The hilltop village appears to have become deserted around the 11th Century because it is not recorded in the Domesday Survey.

The construction of the Norman castle at Elmley began around 1080, to maintain authority over the newly conquered Saxons. The founder of the castle, as well as of Worcester’s long gone castle, was Urse D’Abitot, the Sheriff of Worcestershire and friend of William the Conqueror.

During the 12th Century the castle came into the possession of the Beauchamps, as did the castle at Worcester, although Elmley was their chief seat.

After falling into a state of disrepair in the 14th Century, the castle was taken by rebels in 1321. Although it was still habitable in the early 1500s, by the 1540s it was in ruins and became something of a quarry for local building repairs. Stone from Elmley Castle was reportedly used to repair Pershore Bridge following the Civil Wars of the 17th Century.

A smuggler named Captain Bell was responsible for one of the more unusual buildings on the slopes of Bredon Hill, at Kemerton. It is written that he wanted to build a castle with the proceeds of his criminal activities, so in 1820 he transformed a row of labourers’ cottages into what is now a very fancy large house with battlements and turrets.

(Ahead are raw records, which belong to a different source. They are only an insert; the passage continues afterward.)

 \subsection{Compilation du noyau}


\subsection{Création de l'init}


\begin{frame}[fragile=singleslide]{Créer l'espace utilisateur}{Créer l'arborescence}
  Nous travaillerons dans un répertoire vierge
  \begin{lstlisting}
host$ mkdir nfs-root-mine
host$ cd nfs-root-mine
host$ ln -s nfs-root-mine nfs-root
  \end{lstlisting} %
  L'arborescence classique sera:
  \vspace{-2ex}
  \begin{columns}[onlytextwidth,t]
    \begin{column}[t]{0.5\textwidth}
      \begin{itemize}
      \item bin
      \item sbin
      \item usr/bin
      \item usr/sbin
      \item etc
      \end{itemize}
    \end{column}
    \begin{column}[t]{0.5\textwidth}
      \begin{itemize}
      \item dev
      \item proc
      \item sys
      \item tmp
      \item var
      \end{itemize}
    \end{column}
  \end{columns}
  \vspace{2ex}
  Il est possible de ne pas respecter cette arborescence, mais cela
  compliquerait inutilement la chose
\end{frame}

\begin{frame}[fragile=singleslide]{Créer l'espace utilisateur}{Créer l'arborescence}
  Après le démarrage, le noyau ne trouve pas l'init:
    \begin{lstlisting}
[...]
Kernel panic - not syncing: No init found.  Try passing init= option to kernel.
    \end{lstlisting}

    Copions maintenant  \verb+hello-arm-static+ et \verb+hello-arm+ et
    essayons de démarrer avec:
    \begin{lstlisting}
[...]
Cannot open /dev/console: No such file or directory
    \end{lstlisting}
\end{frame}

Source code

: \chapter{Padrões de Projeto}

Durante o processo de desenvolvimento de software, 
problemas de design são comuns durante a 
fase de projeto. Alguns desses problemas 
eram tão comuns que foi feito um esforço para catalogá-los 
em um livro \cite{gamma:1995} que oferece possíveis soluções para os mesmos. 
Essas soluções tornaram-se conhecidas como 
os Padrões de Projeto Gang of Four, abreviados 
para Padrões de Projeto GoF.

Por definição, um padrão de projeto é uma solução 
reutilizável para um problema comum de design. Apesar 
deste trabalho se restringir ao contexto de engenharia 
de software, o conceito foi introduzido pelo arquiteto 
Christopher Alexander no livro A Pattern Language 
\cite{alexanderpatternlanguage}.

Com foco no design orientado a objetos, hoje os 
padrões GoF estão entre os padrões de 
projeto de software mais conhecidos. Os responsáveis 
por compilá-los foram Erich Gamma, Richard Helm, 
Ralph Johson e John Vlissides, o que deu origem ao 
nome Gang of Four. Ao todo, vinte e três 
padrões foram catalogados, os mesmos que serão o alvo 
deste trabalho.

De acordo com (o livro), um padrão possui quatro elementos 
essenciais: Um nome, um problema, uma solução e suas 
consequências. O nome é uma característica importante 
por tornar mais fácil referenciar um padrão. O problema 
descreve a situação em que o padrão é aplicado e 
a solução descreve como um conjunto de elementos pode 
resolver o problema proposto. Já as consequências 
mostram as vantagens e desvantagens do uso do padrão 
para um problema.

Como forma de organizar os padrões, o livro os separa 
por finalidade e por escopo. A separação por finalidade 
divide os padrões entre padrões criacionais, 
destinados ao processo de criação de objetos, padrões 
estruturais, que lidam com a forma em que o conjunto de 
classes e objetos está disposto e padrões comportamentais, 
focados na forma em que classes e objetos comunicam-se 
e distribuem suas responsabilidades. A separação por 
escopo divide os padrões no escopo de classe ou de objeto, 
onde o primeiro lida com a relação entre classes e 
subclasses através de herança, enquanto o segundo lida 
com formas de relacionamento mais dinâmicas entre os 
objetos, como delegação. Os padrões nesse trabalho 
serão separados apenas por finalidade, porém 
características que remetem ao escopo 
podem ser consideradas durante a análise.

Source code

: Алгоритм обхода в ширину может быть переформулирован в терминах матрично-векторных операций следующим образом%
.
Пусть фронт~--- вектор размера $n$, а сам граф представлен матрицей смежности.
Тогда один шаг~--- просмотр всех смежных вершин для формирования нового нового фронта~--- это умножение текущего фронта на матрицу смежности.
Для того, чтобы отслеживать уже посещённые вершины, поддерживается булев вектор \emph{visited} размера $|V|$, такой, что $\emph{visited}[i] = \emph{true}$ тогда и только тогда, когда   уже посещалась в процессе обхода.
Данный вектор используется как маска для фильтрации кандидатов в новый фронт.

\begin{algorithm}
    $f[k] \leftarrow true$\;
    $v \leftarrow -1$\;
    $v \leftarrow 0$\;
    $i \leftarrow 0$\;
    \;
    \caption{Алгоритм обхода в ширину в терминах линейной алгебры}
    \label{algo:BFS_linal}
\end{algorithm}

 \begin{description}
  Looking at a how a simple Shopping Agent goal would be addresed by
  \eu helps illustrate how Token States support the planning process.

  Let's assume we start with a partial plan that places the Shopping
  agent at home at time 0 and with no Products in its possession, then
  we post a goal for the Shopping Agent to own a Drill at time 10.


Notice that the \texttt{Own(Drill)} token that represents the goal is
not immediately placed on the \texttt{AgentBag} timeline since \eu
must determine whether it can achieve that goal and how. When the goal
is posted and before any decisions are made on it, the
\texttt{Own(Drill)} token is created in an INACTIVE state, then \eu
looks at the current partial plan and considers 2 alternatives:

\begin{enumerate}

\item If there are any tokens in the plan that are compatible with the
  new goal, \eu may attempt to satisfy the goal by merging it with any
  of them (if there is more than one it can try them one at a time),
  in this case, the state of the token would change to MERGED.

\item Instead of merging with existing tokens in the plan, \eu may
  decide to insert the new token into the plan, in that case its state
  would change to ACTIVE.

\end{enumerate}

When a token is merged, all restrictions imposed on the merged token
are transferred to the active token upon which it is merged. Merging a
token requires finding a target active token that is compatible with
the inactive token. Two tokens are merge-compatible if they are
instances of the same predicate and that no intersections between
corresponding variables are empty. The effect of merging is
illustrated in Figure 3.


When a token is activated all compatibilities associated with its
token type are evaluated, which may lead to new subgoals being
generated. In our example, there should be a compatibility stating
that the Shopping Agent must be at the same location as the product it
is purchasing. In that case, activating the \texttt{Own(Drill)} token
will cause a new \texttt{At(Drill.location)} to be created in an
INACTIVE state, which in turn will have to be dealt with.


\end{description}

Bell's Castle from Bredon Hill

Bell's Castle from Bredon Hill

The house, known as Bell’s Castle, is now a private residence. It is said that Captain Bell’s more illegal activities were brought to the attention of the law and he was hanged in 1841. He is said to have been buried near Pershore Abbey, but there is no sign of his grave.

Parsons’ Folly stands at the summit of Bredon Hill and is visible for miles around. The folly, being 39ft tall, takes the height of the hill from 961ft to exactly 1,000ft.

Historians can’t agree about who built Parsons’ Folly. Rev R H Lloyd says this folly was built around 1714 as a summer house for Williams Parsons of Kemerton. But a correspondent to Country Life in 1960 claims that the folly was built as a ‘prospect house’ for Mr Parsons of Kemerton in the late 18th Century.

The last inhabitant of Bredon Hill appears to have been a hermit who lived in the ruined Parson’ Folly before its repair in the Second World War.

Parsons’ Folly is certainly the most visible landmark for many miles around and every Good Friday, pilgrims from villages around Bredon Hill meet on top of the hill next to the folly for a Christian service.

Bredon Hill is also notable for its standing stones, the best known of which are the King and Queen Stones and the Bambury Stone, though there are others.

Both the Bambury Stone and the Kings and Queen Stones have healing folklore attached to them and are considered places of power by modern witches. The tradition of going to kiss the Bambury Stone for good luck on Good Friday is one shared with many other stones around Britain.

Other standing stones – Bredon’s Norton Stones – stand alongside a path linking Upper Westmancote to the Manor at Bredon’s Norton, beside Aldwick Wood.

There used to be a cave on Bredon Hill but it is something of a mystery. In the 18th Century a clergyman, Dr Derham, wrote about the hill’s long vanished cave, although it is not clear exactly where it was located.

Bredon Hill has been the subject of plenty of folklore over the centuries. The best known piece of folklore relates to its control over the local weather. There is a rhyme which goes:

“When Bredon Hill puts on his hat
Ye men of the Vale beware of that.
When Bredon Hill does clear appear
Ye men of the Vale have nothing to fear.”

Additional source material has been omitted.